Все впереди — страница 54 из 63

У меня был мрачный, почти суровый вид.

На мне был черный льняной костюм, не оживленный никаким другим цветом, кроме, конечно, моих рыжих волос, которые пламенели как всегда. Я убрала их назад в конский хвост, перевязав черным шелковым бантом. Единственными моими украшениями были маленькие жемчужные серьги, золотое обручальное кольцо и часы.

Я надела плоские черные лодочки, взяла сумку и вышла из комнаты.

Мама и Сэра ждали меня в маленькой библиотеке вместе с Дианой, которая остановилась у нас. Все трое были одеты в черное и, как и я, выглядели суровыми, почти безжалостными.

В следующую минуту в комнату вошел Дэвид и сказал:

— Эдвард будет здесь с минуты на минуту.

Мама кивнула, взглянула на часы и пробормотала:

— Твой отец, как всегда, пунктуален.

Я не успела ответить, как снизу зазвенел сигнал.
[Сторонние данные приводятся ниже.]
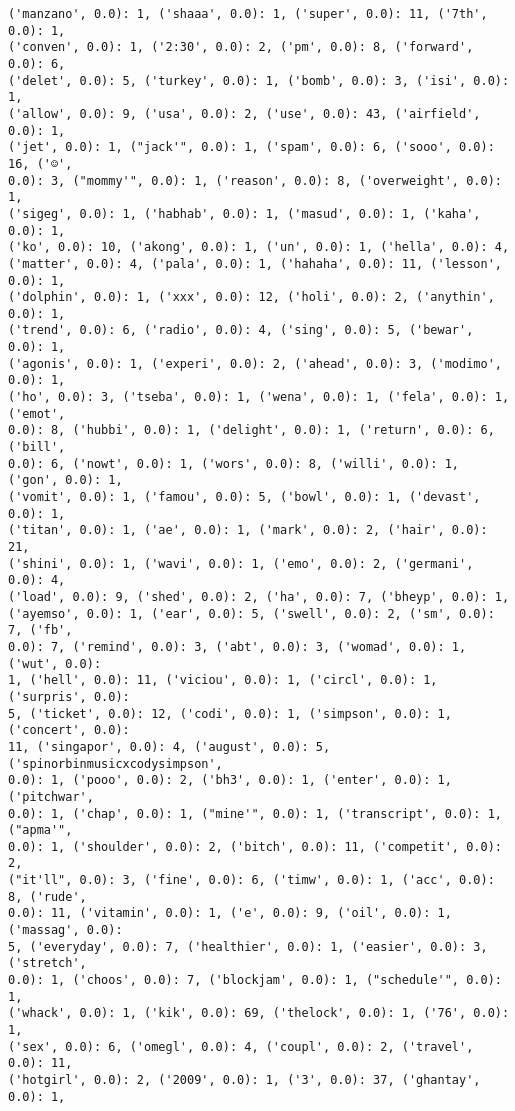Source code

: \documentclass[11pt]{article}
\begin{document}
\begin{Verbatim}[commandchars=\\\{\}]
('manzano', 0.0): 1, ('shaaa', 0.0): 1, ('super', 0.0): 11, ('7th', 0.0): 1,
('conven', 0.0): 1, ('2:30', 0.0): 2, ('pm', 0.0): 8, ('forward', 0.0): 6,
('delet', 0.0): 5, ('turkey', 0.0): 1, ('bomb', 0.0): 3, ('isi', 0.0): 1,
('allow', 0.0): 9, ('usa', 0.0): 2, ('use', 0.0): 43, ('airfield', 0.0): 1,
('jet', 0.0): 1, ("jack'", 0.0): 1, ('spam', 0.0): 6, ('sooo', 0.0): 16, ('☺',
0.0): 3, ("mommy'", 0.0): 1, ('reason', 0.0): 8, ('overweight', 0.0): 1,
('sigeg', 0.0): 1, ('habhab', 0.0): 1, ('masud', 0.0): 1, ('kaha', 0.0): 1,
('ko', 0.0): 10, ('akong', 0.0): 1, ('un', 0.0): 1, ('hella', 0.0): 4,
('matter', 0.0): 4, ('pala', 0.0): 1, ('hahaha', 0.0): 11, ('lesson', 0.0): 1,
('dolphin', 0.0): 1, ('xxx', 0.0): 12, ('holi', 0.0): 2, ('anythin', 0.0): 1,
('trend', 0.0): 6, ('radio', 0.0): 4, ('sing', 0.0): 5, ('bewar', 0.0): 1,
('agonis', 0.0): 1, ('experi', 0.0): 2, ('ahead', 0.0): 3, ('modimo', 0.0): 1,
('ho', 0.0): 3, ('tseba', 0.0): 1, ('wena', 0.0): 1, ('fela', 0.0): 1, ('emot',
0.0): 8, ('hubbi', 0.0): 1, ('delight', 0.0): 1, ('return', 0.0): 6, ('bill',
0.0): 6, ('nowt', 0.0): 1, ('wors', 0.0): 8, ('willi', 0.0): 1, ('gon', 0.0): 1,
('vomit', 0.0): 1, ('famou', 0.0): 5, ('bowl', 0.0): 1, ('devast', 0.0): 1,
('titan', 0.0): 1, ('ae', 0.0): 1, ('mark', 0.0): 2, ('hair', 0.0): 21,
('shini', 0.0): 1, ('wavi', 0.0): 1, ('emo', 0.0): 2, ('germani', 0.0): 4,
('load', 0.0): 9, ('shed', 0.0): 2, ('ha', 0.0): 7, ('bheyp', 0.0): 1,
('ayemso', 0.0): 1, ('ear', 0.0): 5, ('swell', 0.0): 2, ('sm', 0.0): 7, ('fb',
0.0): 7, ('remind', 0.0): 3, ('abt', 0.0): 3, ('womad', 0.0): 1, ('wut', 0.0):
1, ('hell', 0.0): 11, ('viciou', 0.0): 1, ('circl', 0.0): 1, ('surpris', 0.0):
5, ('ticket', 0.0): 12, ('codi', 0.0): 1, ('simpson', 0.0): 1, ('concert', 0.0):
11, ('singapor', 0.0): 4, ('august', 0.0): 5, ('spinorbinmusicxcodysimpson',
0.0): 1, ('pooo', 0.0): 2, ('bh3', 0.0): 1, ('enter', 0.0): 1, ('pitchwar',
0.0): 1, ('chap', 0.0): 1, ("mine'", 0.0): 1, ('transcript', 0.0): 1, ("apma'",
0.0): 1, ('shoulder', 0.0): 2, ('bitch', 0.0): 11, ('competit', 0.0): 2,
("it'll", 0.0): 3, ('fine', 0.0): 6, ('timw', 0.0): 1, ('acc', 0.0): 8, ('rude',
0.0): 11, ('vitamin', 0.0): 1, ('e', 0.0): 9, ('oil', 0.0): 1, ('massag', 0.0):
5, ('everyday', 0.0): 7, ('healthier', 0.0): 1, ('easier', 0.0): 3, ('stretch',
0.0): 1, ('choos', 0.0): 7, ('blockjam', 0.0): 1, ("schedule'", 0.0): 1,
('whack', 0.0): 1, ('kik', 0.0): 69, ('thelock', 0.0): 1, ('76', 0.0): 1,
('sex', 0.0): 6, ('omegl', 0.0): 4, ('coupl', 0.0): 2, ('travel', 0.0): 11,
('hotgirl', 0.0): 2, ('2009', 0.0): 1, ('3', 0.0): 37, ('ghantay', 0.0): 1,

\end{Verbatim}
\end{document}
Я знала, что это мой папа.


Пресса присутствовала в полном составе, не только снаружи здания криминального суда на Сентер-стрит, но и в самом зале.
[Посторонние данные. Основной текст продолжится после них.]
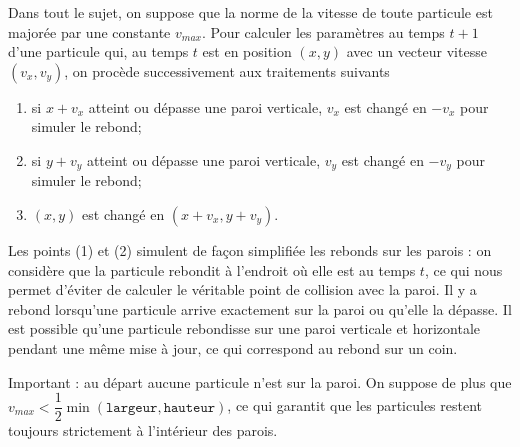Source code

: \documentclass[10pt,fleqn]{article} %
\begin{document}
Dans tout le sujet, on suppose que la norme de la vitesse de toute particule est majorée par une constante $v_{max}$. Pour calculer les paramètres au temps $t+1$ d'une particule qui, au temps $t$ est en position $(x,y)$ avec un vecteur vitesse $(v_x,v_y)$, on procède successivement aux traitements suivants %
\begin{enumerate}
\item si $x+v_x$ atteint ou dépasse une paroi verticale, $v_x$ est changé en $-v_x$ pour simuler le rebond;
\item si $y+v_y$ atteint ou dépasse une paroi verticale, $v_y$ est changé en $-v_y$ pour simuler le rebond;
\item $(x,y)$ est changé en $(x+v_x,y+v_y)$. 
\end{enumerate}
Les points (1) et (2) simulent de façon simplifiée les rebonds sur les parois : on considère que la particule rebondit à l'endroit où elle est au temps $t$, ce qui nous permet d'éviter de calculer le véritable point de collision avec la paroi. Il y a rebond lorsqu'une particule arrive exactement sur la paroi ou qu'elle la dépasse. Il est possible qu'une particule rebondisse sur une paroi verticale et horizontale pendant une même mise à jour, ce qui correspond au rebond sur un coin.

\begin{rem}
Important : au départ aucune particule n'est sur la paroi. On suppose de plus que $v_{max}<\dfrac{1}{2}\min \left(\texttt{largeur},\texttt{hauteur}\right)$, ce qui garantit que les particules restent toujours strictement à l'intérieur des parois. 
\end{rem}
\end{document}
Он был уже набит к нашему прибытию, и Дэвид поспешно провел меня к первому ряду скамей. Я села между ним и Сэрой, у нас за спиной сели мама, папа и Диана.
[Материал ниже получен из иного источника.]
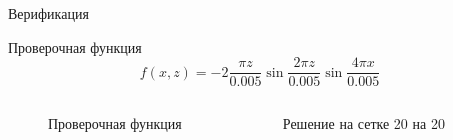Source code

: \documentclass[ignoreonframetext,unicode]{beamer}
\begin{document}
\begin{frame}{Верификация}
	\vspace*{-1mm}
	\begin{block}{Проверочная функция}
		\begin{equation*}
			f(x, z) = -2 \frac{\pi z}{0.005} \sin{\frac{2 \pi z}{0.005}} \sin{\frac{4 \pi x}{0.005}}
			\label{check_func_2}
		\end{equation*}
	\end{block}
	
	\vspace*{-6mm}
	\begin{columns}
		
		
		\begin{figure}[!htbp]
			\caption{Проверочная функция}
			\label{check_func_2_pic}
		\end{figure}
		
		\begin{figure}[!htbp]
			\caption{Решение на сетке 20 на 20}
			\label{res_check_func_2}
		\end{figure}
		
	\end{columns}
\end{frame}
\end{document}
Я узнала главного обвинителя по фотографии в газетах и телевизионным репортажам. Он оживленно разговаривал с детективом Де Марко, который наклонил голову, увидев нас с Дэвидом. Я кивнула ему в ответ.

Оглядывая зал суда, я внезапно оцепенела — мой взгляд остановился на четверых обвиняемых. Я пристально смотрела на них.

Тогда я увидела их впервые. Они сидели со своими адвокатами, были чисто одеты, без сомнения, наряженные по случаю этой процедуры. Я сидела совершенно неподвижно.

Трое юнцов и мужчина.

Роланд Джеллико. Двадцати четырех лет.

Пабло Родригес. Латиноамериканец. Шестнадцати лет.

Элвин Чарлз. Черный. Восемнадцати лет.

Бенджи Келлис. Черный. Четырнадцати лет. Тот, кто стрелял.

Их имена и лица запечатлелись в моей памяти навеки.

Это были подонки, которые убили моих малышей и моего мужа, а также маленькую Трикси.

Я впилась в них взглядом.

Они бесстрастно, безразлично посмотрели на меня, как будто ничего особенного не произошло.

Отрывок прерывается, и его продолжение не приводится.